# Spark ML - Linear Regression (Adv Example)
Now that you've completed the documentation example, it's good to go through something a little more complex. This tutorial's materials have been adapted from Susan Li. Find more information here: 
- https://towardsdatascience.com/building-a-linear-regression-with-pyspark-and-mllib-d065c3ba246a
- https://github.com/susanli2016/PySpark-and-MLlib.

Objective: We're using a dataset from Kaggle to predict housing prices in Boston. We'll explore the data, visualise it, create a vector, build a regression model and evaluate it. 

In [9]:
# Section must be included at the beginning of each new notebook. Remember to change the app name.
# If you're using VirtualBox, change the below to '/home/user/spark-2.1.1-bin-hadoop2.7'
import findspark
findspark.init('/home/ubuntu/spark-2.1.1-bin-hadoop2.7')
import pyspark
from pyspark.sql import SparkSession
spark = SparkSession.builder.appName('linear_regression_adv').getOrCreate()

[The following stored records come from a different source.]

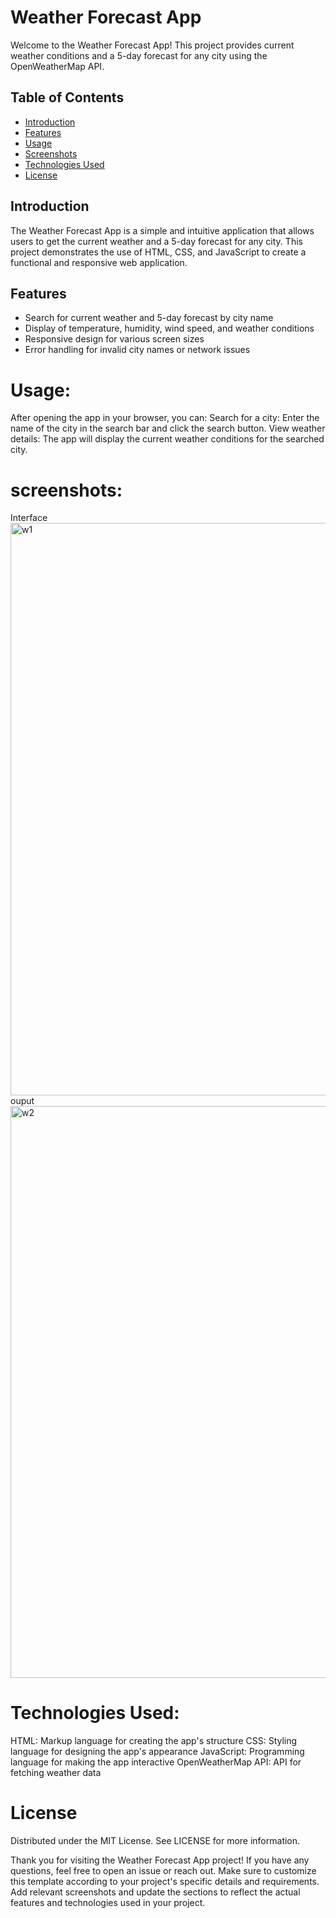 # Weather Forecast App

Welcome to the Weather Forecast App! This project provides current weather conditions and a 5-day forecast for any city using the OpenWeatherMap API.

## Table of Contents

- [Introduction](#introduction)
- [Features](#features)
- [Usage](#usage)
- [Screenshots](#screenshots)
- [Technologies Used](#technologies-used)
- [License](#license)

## Introduction

The Weather Forecast App is a simple and intuitive application that allows users to get the current weather and a 5-day forecast for any city. This project demonstrates the use of HTML, CSS, and JavaScript to create a functional and responsive web application.

## Features

- Search for current weather and 5-day forecast by city name
- Display of temperature, humidity, wind speed, and weather conditions
- Responsive design for various screen sizes
- Error handling for invalid city names or network issues

# Usage:
After opening the app in your browser, you can:
Search for a city: Enter the name of the city in the search bar and click the search button.
View weather details: The app will display the current weather conditions for the searched city.

# screenshots:
Interface
<img width="916" alt="w1" src="https://github.com/user-attachments/assets/65a04a2c-e0ac-4213-a92d-d4fdf25f8470">
ouput
<img width="915" alt="w2" src="https://github.com/user-attachments/assets/d57d175a-99d7-4e3c-ae3f-7d8c6879a892">

# Technologies Used:
HTML: Markup language for creating the app's structure
CSS: Styling language for designing the app's appearance
JavaScript: Programming language for making the app interactive
OpenWeatherMap API: API for fetching weather data

# License
Distributed under the MIT License. See LICENSE for more information.

Thank you for visiting the Weather Forecast App project! If you have any questions, feel free to open an issue or reach out.
Make sure to customize this template according to your project's specific details and requirements. Add relevant screenshots and update the sections to reflect the actual features and technologies used in your project.
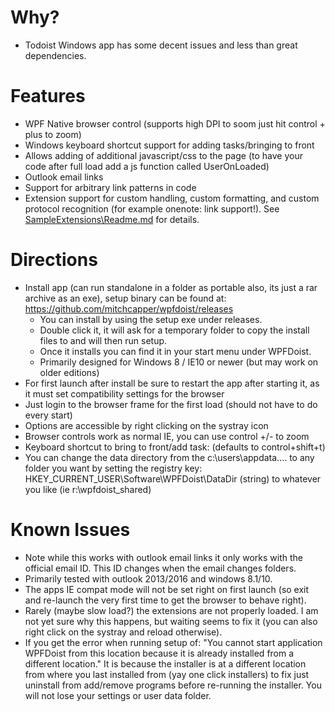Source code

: # Why?
-	Todoist Windows app has some decent issues and less than great dependencies.

# Features
-	WPF Native browser control (supports high DPI to soom just hit control + plus to zoom)
-	Windows keyboard shortcut support for adding tasks/bringing to front
-	Allows adding of additional javascript/css to the page (to have your code after full load add a js function called UserOnLoaded)
-	Outlook email links
-	Support for arbitrary link patterns in code
-	Extension support for custom handling, custom formatting, and custom protocol recognition (for example onenote: link support!). See [SampleExtensions\Readme.md](https://github.com/mitchcapper/wpfdoist/blob/master/SampleExtensions/Readme.md)  for details.

# Directions
-	Install app (can run standalone in a folder as portable also, its just a rar archive as an exe), setup binary can be found at: https://github.com/mitchcapper/wpfdoist/releases
	-	You can install by using the setup exe under releases.
	-	Double click it, it will ask for a temporary folder to copy the install files to and will then run setup.
	-	Once it installs you can find it in your start menu under WPFDoist.
	-	Primarily designed for Windows 8 / IE10 or newer (but may work on older editions)
-	For first launch after install be sure to restart the app after starting it, as it must set compatibility settings for the browser
-	Just login to the browser frame for the first load (should not have to do every start)
-	Options are accessible by right clicking on the systray icon
-	Browser controls work as normal IE,  you can use control +/- to zoom
-	Keyboard shortcut to bring to front/add task: (defaults to control+shift+t)
-	You can change the data directory from the c:\users\appdata\.... to any folder you want by setting the registry key: HKEY_CURRENT_USER\Software\WPFDoist\DataDir (string) to whatever you like (ie r:\wpfdoist_shared\)

# Known Issues
-	Note while this works with outlook email links it only works with the official email ID.  This ID changes when the email changes folders.
-	Primarily tested with outlook 2013/2016 and windows 8.1/10.
-	The apps IE compat mode will not be set right on first launch (so exit and re-launch the very first time to get the browser to behave right).
-	Rarely (maybe slow load?) the extensions are not properly loaded. I am not yet sure why this happens, but waiting seems to fix it (you can also right click on the systray and reload otherwise).
-	If you get the error when running setup of: "You cannot start application WPFDoist from this location because it is already installed from a different location."  It is because the installer is at a different location from where you last installed from (yay one click installers) to fix just uninstall from add/remove programs before re-running the installer.  You will not lose your settings or user data folder.
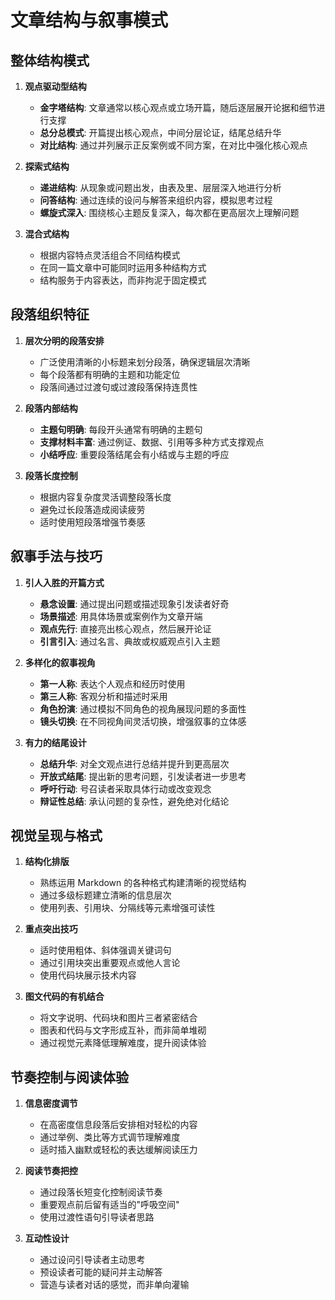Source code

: # 文章结构与叙事模式

## 整体结构模式

1.  **观点驱动型结构**

    - **金字塔结构**: 文章通常以核心观点或立场开篇，随后逐层展开论据和细节进行支撑
    - **总分总模式**: 开篇提出核心观点，中间分层论证，结尾总结升华
    - **对比结构**: 通过并列展示正反案例或不同方案，在对比中强化核心观点

2.  **探索式结构**

    - **递进结构**: 从现象或问题出发，由表及里、层层深入地进行分析
    - **问答结构**: 通过连续的设问与解答来组织内容，模拟思考过程
    - **螺旋式深入**: 围绕核心主题反复深入，每次都在更高层次上理解问题

3.  **混合式结构**

    - 根据内容特点灵活组合不同结构模式
    - 在同一篇文章中可能同时运用多种结构方式
    - 结构服务于内容表达，而非拘泥于固定模式

## 段落组织特征

1.  **层次分明的段落安排**

    - 广泛使用清晰的小标题来划分段落，确保逻辑层次清晰
    - 每个段落都有明确的主题和功能定位
    - 段落间通过过渡句或过渡段落保持连贯性

2.  **段落内部结构**

    - **主题句明确**: 每段开头通常有明确的主题句
    - **支撑材料丰富**: 通过例证、数据、引用等多种方式支撑观点
    - **小结呼应**: 重要段落结尾会有小结或与主题的呼应

3.  **段落长度控制**

    - 根据内容复杂度灵活调整段落长度
    - 避免过长段落造成阅读疲劳
    - 适时使用短段落增强节奏感

## 叙事手法与技巧

1.  **引人入胜的开篇方式**

    - **悬念设置**: 通过提出问题或描述现象引发读者好奇
    - **场景描述**: 用具体场景或案例作为文章开端
    - **观点先行**: 直接亮出核心观点，然后展开论证
    - **引言引入**: 通过名言、典故或权威观点引入主题

2.  **多样化的叙事视角**

    - **第一人称**: 表达个人观点和经历时使用
    - **第三人称**: 客观分析和描述时采用
    - **角色扮演**: 通过模拟不同角色的视角展现问题的多面性
    - **镜头切换**: 在不同视角间灵活切换，增强叙事的立体感

3.  **有力的结尾设计**

    - **总结升华**: 对全文观点进行总结并提升到更高层次
    - **开放式结尾**: 提出新的思考问题，引发读者进一步思考
    - **呼吁行动**: 号召读者采取具体行动或改变观念
    - **辩证性总结**: 承认问题的复杂性，避免绝对化结论

## 视觉呈现与格式

1.  **结构化排版**

    - 熟练运用 Markdown 的各种格式构建清晰的视觉结构
    - 通过多级标题建立清晰的信息层次
    - 使用列表、引用块、分隔线等元素增强可读性

2.  **重点突出技巧**

    - 适时使用粗体、斜体强调关键词句
    - 通过引用块突出重要观点或他人言论
    - 使用代码块展示技术内容

3.  **图文代码的有机结合**

    - 将文字说明、代码块和图片三者紧密结合
    - 图表和代码与文字形成互补，而非简单堆砌
    - 通过视觉元素降低理解难度，提升阅读体验

## 节奏控制与阅读体验

1.  **信息密度调节**

    - 在高密度信息段落后安排相对轻松的内容
    - 通过举例、类比等方式调节理解难度
    - 适时插入幽默或轻松的表达缓解阅读压力

2.  **阅读节奏把控**

    - 通过段落长短变化控制阅读节奏
    - 重要观点前后留有适当的"呼吸空间"
    - 使用过渡性语句引导读者思路

3.  **互动性设计**

    - 通过设问引导读者主动思考
    - 预设读者可能的疑问并主动解答
    - 营造与读者对话的感觉，而非单向灌输
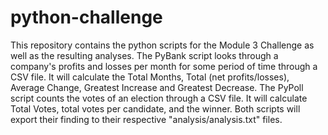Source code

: # python-challenge
This repository contains the python scripts for the Module 3 Challenge as well as the resulting analyses. 
The PyBank script looks through a company's profits and losses per month for some period of time through a CSV file. 
It will calculate the Total Months, Total (net profits/losses), Average Change, Greatest Increase and Greatest Decrease. 
The PyPoll script counts the votes of an election through a CSV file.
It will calculate Total Votes, total votes per candidate, and the winner.
Both scripts will export their finding to their respective "analysis/analysis.txt" files.
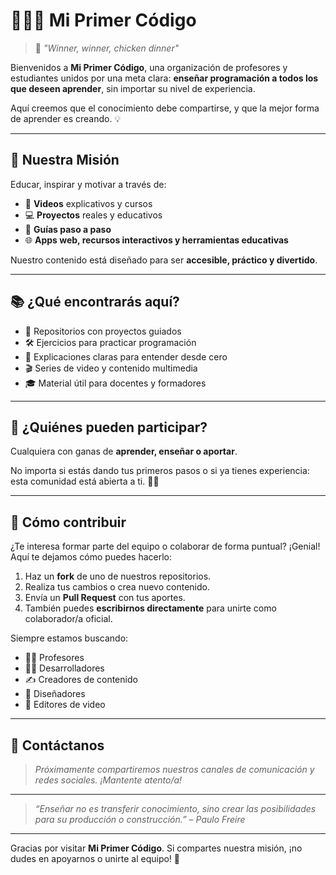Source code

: # 👨‍🏫✨ Mi Primer Código

> 🐔 *"Winner, winner, chicken dinner"*

Bienvenidos a **Mi Primer Código**, una organización de profesores y estudiantes unidos por una meta clara: **enseñar programación a todos los que deseen aprender**, sin importar su nivel de experiencia.

Aquí creemos que el conocimiento debe compartirse, y que la mejor forma de aprender es creando. 💡

---

## 🎯 Nuestra Misión

Educar, inspirar y motivar a través de:

- 🎥 **Videos** explicativos y cursos
- 💻 **Proyectos** reales y educativos
- 📘 **Guías paso a paso**
- 🌐 **Apps web, recursos interactivos y herramientas educativas**

Nuestro contenido está diseñado para ser **accesible, práctico y divertido**.

---

## 📚 ¿Qué encontrarás aquí?

- 📂 Repositorios con proyectos guiados
- 🛠️ Ejercicios para practicar programación
- 🧠 Explicaciones claras para entender desde cero
- 🎬 Series de video y contenido multimedia
- 🎓 Material útil para docentes y formadores

---

## 🤝 ¿Quiénes pueden participar?

Cualquiera con ganas de **aprender, enseñar o aportar**.

No importa si estás dando tus primeros pasos o si ya tienes experiencia: esta comunidad está abierta a ti. 🌱🚀

---

## 🚀 Cómo contribuir

¿Te interesa formar parte del equipo o colaborar de forma puntual? ¡Genial! Aquí te dejamos cómo puedes hacerlo:

1. Haz un **fork** de uno de nuestros repositorios.
2. Realiza tus cambios o crea nuevo contenido.
3. Envía un **Pull Request** con tus aportes.
4. También puedes **escribirnos directamente** para unirte como colaborador/a oficial.

Siempre estamos buscando:

- 👩‍🏫 Profesores
- 👨‍💻 Desarrolladores
- ✍️ Creadores de contenido
- 🎨 Diseñadores
- 🎥 Editores de video

---

## 📢 Contáctanos

> *Próximamente compartiremos nuestros canales de comunicación y redes sociales. ¡Mantente atento/a!*

---

> _“Enseñar no es transferir conocimiento, sino crear las posibilidades para su producción o construcción.” – Paulo Freire_

---

Gracias por visitar **Mi Primer Código**. Si compartes nuestra misión, ¡no dudes en apoyarnos o unirte al equipo! 💙
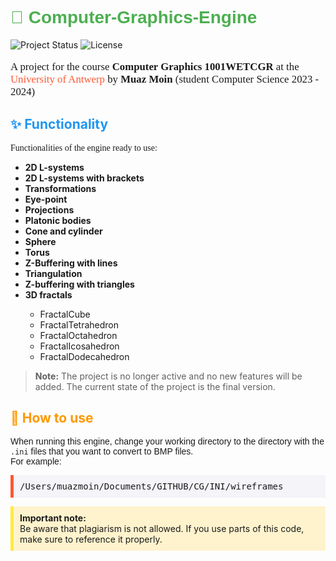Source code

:# <span style="color: #4CAF50; font-family: 'Arial Black', sans-serif;">🎨 Computer-Graphics-Engine</span>

![Project Status](https://img.shields.io/badge/status-inactive-lightgrey) ![License](https://img.shields.io/badge/license-MIT-blue)

<p style="font-size: 1.2em; font-family: 'Comic Sans MS', cursive;">
A project for the course <b>Computer Graphics 1001WETCGR</b> at the <span style="color: #FF5733;">University of Antwerp</span> by <b>Muaz Moin</b> (student Computer Science 2023 - 2024)
</p>

## <span style="color: #2196F3;">✨ Functionality</span>

<p style="font-family: 'Georgia', serif;">
Functionalities of the engine ready to use:
<ul>
    <li><b>2D L-systems</b></li>
    <li><b>2D L-systems with brackets</b></li>
    <li><b>Transformations</b></li>
    <li><b>Eye-point</b></li>
    <li><b>Projections</b></li>
    <li><b>Platonic bodies</b></li>
    <li><b>Cone and cylinder</b></li>
    <li><b>Sphere</b></li>
    <li><b>Torus</b></li>
    <li><b>Z-Buffering with lines</b></li>
    <li><b>Triangulation</b></li>
    <li><b>Z-buffering with triangles</b></li>
    <li><b>3D fractals</b></li>
        <ul>
            <li>FractalCube</li>
            <li>FractalTetrahedron</li>
            <li>FractalOctahedron</li>
            <li>FractalIcosahedron</li>
            <li>FractalDodecahedron</li>
        </ul>
    </li>
</ul>
</p>

> **Note:** The project is no longer active and no new features will be added. The current state of the project is the final version.

## <span style="color: #FF9800;">🚀 How to use</span>

<p style="font-family: 'Verdana', sans-serif;">
When running this engine, change your working directory to the directory with the <code>.ini</code> files that you want to convert to BMP files.<br>
For example:
<pre style="background-color: #f4f4f9; border-left: 5px solid #FF5733; padding: 10px;">
/Users/muazmoin/Documents/GITHUB/CG/INI/wireframes
</pre>
</p>

<p style="background-color: #FFF3CD; border-left: 5px solid #FFEB3B; padding: 10px;">
<b>Important note:</b><br>
Be aware that plagiarism is not allowed. If you use parts of this code, make sure to reference it properly.
</p>
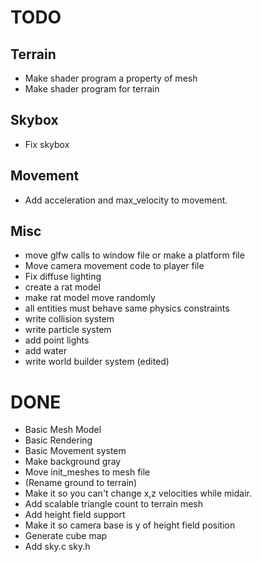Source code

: # TODO

## Terrain

- Make shader program a property of mesh
- Make shader program for terrain

## Skybox

- Fix skybox

## Movement

- Add acceleration and max_velocity to movement.

## Misc

- move glfw calls to window file or make a platform file
- Move camera movement code to player file
- Fix diffuse lighting
- create a rat model
- make rat model move randomly
- all entities must behave same physics constraints
- write collision system
- write particle system
- add point lights
- add water
- write world builder system (edited) 

# DONE

- Basic Mesh Model
- Basic Rendering
- Basic Movement system
- Make background gray
- Move init_meshes to mesh file
- (Rename ground to terrain)
- Make it so you can't change x,z velocities while midair.
- Add scalable triangle count to terrain mesh
- Add height field support
- Make it so camera base is y of height field position
- Generate cube map
- Add sky.c sky.h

# If you're getting an error with numpy, please type 'sudo pip3 install numpy --user' into the console.
# If you're getting an error with another package, type 'sudo pip3 install PACKAGENAME --user'. 
# Replace PACKAGENAME with the relevant package (such as pandas, etc).
from pyspark.ml.regression import LinearRegression

# First, let's import the data. Note that we can infer the schema as it's a CSV file.
df = spark.read.csv("Datasets/boston_housing_data.csv",inferSchema=True,header=True)

In [10]:
# Let's explore. Here's the first row of the data.
print(df.head())

# And the entire data structure. 
df.printSchema()

Row(crim=0.00632, zn=18.0, indus=2.31, chas=0, nox=0.538, rm=6.575, age=65.2, dis=4.09, rad=1, tax=296, ptratio=15.3, b=396.9, lstat=4.98, medv=24.0)
root
 |-- crim: double (nullable = true)
 |-- zn: double (nullable = true)
 |-- indus: double (nullable = true)
 |-- chas: integer (nullable = true)
 |-- nox: double (nullable = true)
 |-- rm: double (nullable = true)
 |-- age: double (nullable = true)
 |-- dis: double (nullable = true)
 |-- rad: integer (nullable = true)
 |-- tax: integer (nullable = true)
 |-- ptratio: double (nullable = true)
 |-- b: double (nullable = true)
 |-- lstat: double (nullable = true)
 |-- medv: double (nullable = true)



## Feature Information
- CRIM — per capita crime rate by town.
- ZN — proportion of residential land zoned for lots over 25,000 sq.ft.
- INDUS — proportion of non-retail business acres per town.
- CHAS — Charles River dummy variable (= 1 if tract bounds river; 0 otherwise).
- NOX — nitrogen oxides concentration (parts per 10 million).
- RM — average number of rooms per dwelling.
- AGE — proportion of owner-occupied units built prior to 1940.
- DIS — weighted mean of distances to five Boston employment centres.
- RAD — index of accessibility to radial highways.
- TAX — full-value property-tax rate per \$10,000.
- PTRATIO — pupil-teacher ratio by town.
- BLACK — 1000(Bk — 0.63)² where Bk is the proportion of blacks by town.
- LSTAT — lower status of the population (percent).
- MEDV — median value of owner-occupied homes in $1000s. This is the target variable.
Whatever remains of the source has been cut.